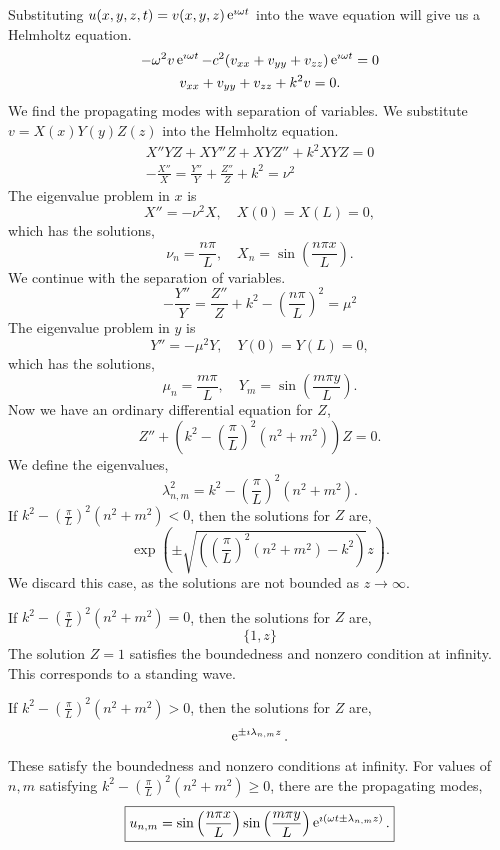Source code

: {%
\begin{Solution}
  \label{solution propagating modes square waveguide}
  Substituting $u(x, y, z, t) = v(x, y, z) \mathop{\mathrm{e}}\nolimits^{\imath \omega t}$ into the wave 
  equation will give us a Helmholtz equation.
  \begin{gather*}
    - \omega^2 v \mathop{\mathrm{e}}\nolimits^{\imath \omega t} - c^2 (v_{x x} + v_{y y} + v_{z z}) 
    \mathop{\mathrm{e}}\nolimits^{\imath \omega t} = 0 \\
    v_{x x} + v_{y y} + v_{z z} + k^2 v = 0.
  \end{gather*}
  We find the propagating modes with separation of variables.  We substitute
  $v = X(x) Y(y) Z(z)$ into the Helmholtz equation.
  \begin{gather*}
    X'' Y Z + X Y'' Z + X Y Z'' + k^2 X Y Z = 0 \\
    - \frac{X''}{X} = \frac{Y''}{Y} + \frac{Z''}{Z} + k^2 = \nu^2
  \end{gather*}
  The eigenvalue problem in $x$ is
  \[
  X'' = - \nu^2 X, \quad X(0) = X(L) = 0,
  \]
  which has the solutions,
  \[
  \nu_n = \frac{n \pi}{L}, \quad X_n = \sin \left( \frac{n \pi x}{L} \right).
  \]
  We continue with the separation of variables.
  \[
  - \frac{Y''}{Y} = \frac{Z''}{Z} + k^2 - \left( \frac{n \pi}{L} \right)^2
  = \mu^2
  \]
  The eigenvalue problem in $y$ is
  \[
  Y'' = - \mu^2 Y, \quad Y(0) = Y(L) = 0,
  \]
  which has the solutions,
  \[
  \mu_n = \frac{m \pi}{L}, \quad Y_m = \sin \left( \frac{m \pi y}{L} \right).
  \]
  Now we have an ordinary differential equation for $Z$,
  \[
  Z'' + \left( k^2 - \left( \frac{\pi}{L} \right)^2 \left( n^2 + m^2 \right) 
  \right) Z = 0.
  \]
  We define the eigenvalues,
  \[
  \boxed{
    \lambda_{n,m}^2 = k^2 - \left( \frac{\pi}{L} \right)^2 \left( n^2 + m^2\right).
    }
  \]
  If $k^2 - \left( \frac{\pi}{L} \right)^2 \left( n^2 + m^2\right) < 0$, then the
  solutions for $Z$ are,
  \[
  \exp \left( \pm \sqrt{ \left( \left( \frac{\pi}{L} \right)^2 
        \left(n^2 + m^2 \right) - k^2 \right) } z \right).
  \]
  We discard this case, as the solutions are not bounded as $z \to \infty$.

  If $k^2 - \left( \frac{\pi}{L} \right)^2 \left( n^2 + m^2\right) = 0$, then the
  solutions for $Z$ are,
  \[
  \{ 1, z \}
  \]
  The solution $Z = 1$ satisfies the boundedness and nonzero condition at 
  infinity.  This corresponds to a standing wave.

  If $k^2 - \left( \frac{\pi}{L} \right)^2 \left( n^2 + m^2\right) > 0$, then the
  solutions for $Z$ are,
  \[
  \mathop{\mathrm{e}}\nolimits^{\pm \imath \lambda_{n,m} z}.
  \]
  These satisfy the boundedness and nonzero conditions at infinity.
  For values of $n, m$ satisfying
  $k^2 - \left( \frac{\pi}{L} \right)^2 \left( n^2 + m^2\right) \geq 0$, there
  are the propagating modes,
  \[
  \boxed{
    u_{n,m} = \sin \left( \frac{n \pi x}{L} \right)
    \sin \left( \frac{m \pi y}{L} \right)
    \mathop{\mathrm{e}}\nolimits^{\imath (\omega t \pm \lambda_{n,m} z)}.
    }
  \]
\end{Solution}


}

## Task goal
Output each record verbatim, but skip anything that is a picture.

## Exercise response
Source code

: {%
\begin{Solution}
  \label{solution propagating modes square waveguide}
  Substituting $u(x, y, z, t) = v(x, y, z) \mathop{\mathrm{e}}\nolimits^{\imath \omega t}$ into the wave 
  equation will give us a Helmholtz equation.
  \begin{gather*}
    - \omega^2 v \mathop{\mathrm{e}}\nolimits^{\imath \omega t} - c^2 (v_{x x} + v_{y y} + v_{z z}) 
    \mathop{\mathrm{e}}\nolimits^{\imath \omega t} = 0 \\
    v_{x x} + v_{y y} + v_{z z} + k^2 v = 0.
  \end{gather*}
  We find the propagating modes with separation of variables.  We substitute
  $v = X(x) Y(y) Z(z)$ into the Helmholtz equation.
  \begin{gather*}
    X'' Y Z + X Y'' Z + X Y Z'' + k^2 X Y Z = 0 \\
    - \frac{X''}{X} = \frac{Y''}{Y} + \frac{Z''}{Z} + k^2 = \nu^2
  \end{gather*}
  The eigenvalue problem in $x$ is
  \[
  X'' = - \nu^2 X, \quad X(0) = X(L) = 0,
  \]
  which has the solutions,
  \[
  \nu_n = \frac{n \pi}{L}, \quad X_n = \sin \left( \frac{n \pi x}{L} \right).
  \]
  We continue with the separation of variables.
  \[
  - \frac{Y''}{Y} = \frac{Z''}{Z} + k^2 - \left( \frac{n \pi}{L} \right)^2
  = \mu^2
  \]
  The eigenvalue problem in $y$ is
  \[
  Y'' = - \mu^2 Y, \quad Y(0) = Y(L) = 0,
  \]
  which has the solutions,
  \[
  \mu_n = \frac{m \pi}{L}, \quad Y_m = \sin \left( \frac{m \pi y}{L} \right).
  \]
  Now we have an ordinary differential equation for $Z$,
  \[
  Z'' + \left( k^2 - \left( \frac{\pi}{L} \right)^2 \left( n^2 + m^2 \right) 
  \right) Z = 0.
  \]
  We define the eigenvalues,
  \[
  \boxed{
    \lambda_{n,m}^2 = k^2 - \left( \frac{\pi}{L} \right)^2 \left( n^2 + m^2\right).
    }
  \]
  If $k^2 - \left( \frac{\pi}{L} \right)^2 \left( n^2 + m^2\right) < 0$, then the
  solutions for $Z$ are,
  \[
  \exp \left( \pm \sqrt{ \left( \left( \frac{\pi}{L} \right)^2 
        \left(n^2 + m^2 \right) - k^2 \right) } z \right).
  \]
  We discard this case, as the solutions are not bounded as $z \to \infty$.

  If $k^2 - \left( \frac{\pi}{L} \right)^2 \left( n^2 + m^2\right) = 0$, then the
  solutions for $Z$ are,
  \[
  \{ 1, z \}
  \]
  The solution $Z = 1$ satisfies the boundedness and nonzero condition at 
  infinity.  This corresponds to a standing wave.

  If $k^2 - \left( \frac{\pi}{L} \right)^2 \left( n^2 + m^2\right) > 0$, then the
  solutions for $Z$ are,
  \[
  \mathop{\mathrm{e}}\nolimits^{\pm \imath \lambda_{n,m} z}.
  \]
  These satisfy the boundedness and nonzero conditions at infinity.
  For values of $n, m$ satisfying
  $k^2 - \left( \frac{\pi}{L} \right)^2 \left( n^2 + m^2\right) \geq 0$, there
  are the propagating modes,
  \[
  \boxed{
    u_{n,m} = \sin \left( \frac{n \pi x}{L} \right)
    \sin \left( \frac{m \pi y}{L} \right)
    \mathop{\mathrm{e}}\nolimits^{\imath (\omega t \pm \lambda_{n,m} z)}.
    }
  \]
\end{Solution}


}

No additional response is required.